▸ **TASK PROMPT**
If a line in the data contains "currently", copy it out.

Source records
======

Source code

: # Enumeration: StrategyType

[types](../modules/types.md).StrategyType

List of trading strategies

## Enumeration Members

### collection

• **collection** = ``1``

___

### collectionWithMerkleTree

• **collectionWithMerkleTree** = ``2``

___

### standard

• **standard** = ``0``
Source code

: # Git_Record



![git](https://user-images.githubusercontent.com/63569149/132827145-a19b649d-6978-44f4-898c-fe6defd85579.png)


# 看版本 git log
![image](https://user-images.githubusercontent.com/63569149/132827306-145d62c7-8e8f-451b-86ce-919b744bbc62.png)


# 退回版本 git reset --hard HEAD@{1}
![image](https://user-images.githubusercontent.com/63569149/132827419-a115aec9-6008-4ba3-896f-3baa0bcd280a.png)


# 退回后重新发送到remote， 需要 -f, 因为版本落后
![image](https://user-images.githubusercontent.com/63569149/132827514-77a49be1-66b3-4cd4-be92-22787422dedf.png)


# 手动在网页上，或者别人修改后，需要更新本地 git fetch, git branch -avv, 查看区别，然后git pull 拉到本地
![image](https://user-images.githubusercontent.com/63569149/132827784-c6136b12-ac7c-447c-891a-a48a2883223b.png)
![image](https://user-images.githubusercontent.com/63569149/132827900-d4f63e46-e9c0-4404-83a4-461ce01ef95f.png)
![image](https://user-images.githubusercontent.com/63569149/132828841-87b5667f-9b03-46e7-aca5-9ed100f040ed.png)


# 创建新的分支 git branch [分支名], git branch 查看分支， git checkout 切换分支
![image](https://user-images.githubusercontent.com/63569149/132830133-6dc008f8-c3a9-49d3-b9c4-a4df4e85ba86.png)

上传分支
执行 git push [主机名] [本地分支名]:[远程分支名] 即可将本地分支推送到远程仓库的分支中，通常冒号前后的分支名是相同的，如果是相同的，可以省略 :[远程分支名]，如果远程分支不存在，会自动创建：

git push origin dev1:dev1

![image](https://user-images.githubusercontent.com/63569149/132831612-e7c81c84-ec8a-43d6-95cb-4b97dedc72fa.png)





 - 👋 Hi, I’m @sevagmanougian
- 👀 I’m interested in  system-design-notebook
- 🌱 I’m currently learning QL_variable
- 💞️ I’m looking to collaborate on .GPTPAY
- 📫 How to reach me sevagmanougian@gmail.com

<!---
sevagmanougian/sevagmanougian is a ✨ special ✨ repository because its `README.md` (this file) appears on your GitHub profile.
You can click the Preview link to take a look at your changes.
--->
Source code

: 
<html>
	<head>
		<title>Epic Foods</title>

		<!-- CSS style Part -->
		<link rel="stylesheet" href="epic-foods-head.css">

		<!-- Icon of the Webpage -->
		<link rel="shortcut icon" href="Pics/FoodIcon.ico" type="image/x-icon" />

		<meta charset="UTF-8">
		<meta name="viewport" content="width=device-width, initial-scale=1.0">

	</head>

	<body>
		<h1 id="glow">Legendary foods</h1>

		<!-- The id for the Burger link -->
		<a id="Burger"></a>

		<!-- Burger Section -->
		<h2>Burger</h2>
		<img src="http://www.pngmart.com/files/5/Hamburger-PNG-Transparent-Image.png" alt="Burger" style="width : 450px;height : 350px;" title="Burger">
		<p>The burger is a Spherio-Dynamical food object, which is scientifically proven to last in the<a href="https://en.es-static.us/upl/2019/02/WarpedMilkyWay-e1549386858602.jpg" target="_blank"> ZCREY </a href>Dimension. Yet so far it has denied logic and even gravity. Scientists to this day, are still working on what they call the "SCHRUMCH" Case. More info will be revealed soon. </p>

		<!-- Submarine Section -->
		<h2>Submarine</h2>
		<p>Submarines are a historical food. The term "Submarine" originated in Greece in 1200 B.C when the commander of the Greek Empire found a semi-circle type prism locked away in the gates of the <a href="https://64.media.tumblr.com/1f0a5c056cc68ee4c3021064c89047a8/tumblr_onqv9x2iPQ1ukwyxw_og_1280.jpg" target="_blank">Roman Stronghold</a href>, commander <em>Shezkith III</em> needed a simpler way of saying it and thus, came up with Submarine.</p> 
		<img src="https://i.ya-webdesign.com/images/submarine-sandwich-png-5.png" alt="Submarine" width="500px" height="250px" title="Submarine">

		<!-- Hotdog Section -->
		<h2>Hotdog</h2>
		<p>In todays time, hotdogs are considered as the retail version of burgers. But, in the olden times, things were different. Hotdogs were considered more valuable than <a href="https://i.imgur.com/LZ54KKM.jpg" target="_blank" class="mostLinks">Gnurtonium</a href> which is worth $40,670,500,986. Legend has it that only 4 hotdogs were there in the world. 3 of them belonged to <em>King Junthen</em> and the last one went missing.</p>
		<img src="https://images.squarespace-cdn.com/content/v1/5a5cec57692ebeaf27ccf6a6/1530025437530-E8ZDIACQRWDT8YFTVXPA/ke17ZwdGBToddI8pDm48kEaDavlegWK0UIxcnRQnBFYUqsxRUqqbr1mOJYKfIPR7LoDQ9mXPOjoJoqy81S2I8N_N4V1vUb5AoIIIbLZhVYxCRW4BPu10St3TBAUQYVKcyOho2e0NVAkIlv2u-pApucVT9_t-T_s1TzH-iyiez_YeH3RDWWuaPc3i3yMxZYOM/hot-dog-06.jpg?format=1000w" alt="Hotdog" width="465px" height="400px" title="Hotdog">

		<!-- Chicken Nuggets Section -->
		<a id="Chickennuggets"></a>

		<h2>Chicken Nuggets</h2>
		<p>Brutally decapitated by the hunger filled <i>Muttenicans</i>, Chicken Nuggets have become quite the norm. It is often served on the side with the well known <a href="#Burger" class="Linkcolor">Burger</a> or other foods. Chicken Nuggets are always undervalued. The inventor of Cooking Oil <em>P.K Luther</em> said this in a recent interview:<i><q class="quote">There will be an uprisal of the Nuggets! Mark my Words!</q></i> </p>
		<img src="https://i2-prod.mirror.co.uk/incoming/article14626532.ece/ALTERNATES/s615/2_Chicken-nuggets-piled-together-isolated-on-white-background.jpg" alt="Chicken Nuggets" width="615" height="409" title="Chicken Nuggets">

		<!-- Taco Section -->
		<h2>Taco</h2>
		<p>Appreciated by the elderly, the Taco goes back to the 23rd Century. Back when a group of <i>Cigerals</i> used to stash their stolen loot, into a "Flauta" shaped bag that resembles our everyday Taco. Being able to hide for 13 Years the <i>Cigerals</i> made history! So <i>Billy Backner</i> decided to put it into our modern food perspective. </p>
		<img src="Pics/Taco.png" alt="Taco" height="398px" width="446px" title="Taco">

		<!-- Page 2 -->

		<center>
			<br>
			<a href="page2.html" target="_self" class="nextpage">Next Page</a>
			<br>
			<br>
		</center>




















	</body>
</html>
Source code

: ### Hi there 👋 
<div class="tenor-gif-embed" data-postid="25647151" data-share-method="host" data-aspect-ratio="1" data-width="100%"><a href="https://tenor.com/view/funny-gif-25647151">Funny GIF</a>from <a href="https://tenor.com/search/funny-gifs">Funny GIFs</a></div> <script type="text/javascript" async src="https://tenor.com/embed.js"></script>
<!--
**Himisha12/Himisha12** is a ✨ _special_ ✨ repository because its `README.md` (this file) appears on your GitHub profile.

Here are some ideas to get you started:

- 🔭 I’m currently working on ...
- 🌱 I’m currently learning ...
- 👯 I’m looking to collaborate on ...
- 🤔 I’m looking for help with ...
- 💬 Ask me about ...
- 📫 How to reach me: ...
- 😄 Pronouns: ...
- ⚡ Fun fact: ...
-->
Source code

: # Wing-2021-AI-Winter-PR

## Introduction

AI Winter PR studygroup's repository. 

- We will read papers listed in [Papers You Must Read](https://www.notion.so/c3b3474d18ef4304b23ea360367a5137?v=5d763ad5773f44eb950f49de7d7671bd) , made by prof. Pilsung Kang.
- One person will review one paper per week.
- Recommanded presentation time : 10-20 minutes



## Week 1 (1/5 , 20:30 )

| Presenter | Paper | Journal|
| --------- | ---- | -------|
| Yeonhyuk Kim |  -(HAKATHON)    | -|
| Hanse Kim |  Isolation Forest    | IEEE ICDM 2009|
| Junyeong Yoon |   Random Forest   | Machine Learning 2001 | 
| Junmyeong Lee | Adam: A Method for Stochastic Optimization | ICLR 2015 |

======

▸ **ANSWER TO THIS EXERCISE**
- 🌱 I’m currently learning QL_variable
- 🔭 I’m currently working on ...
- 🌱 I’m currently learning ...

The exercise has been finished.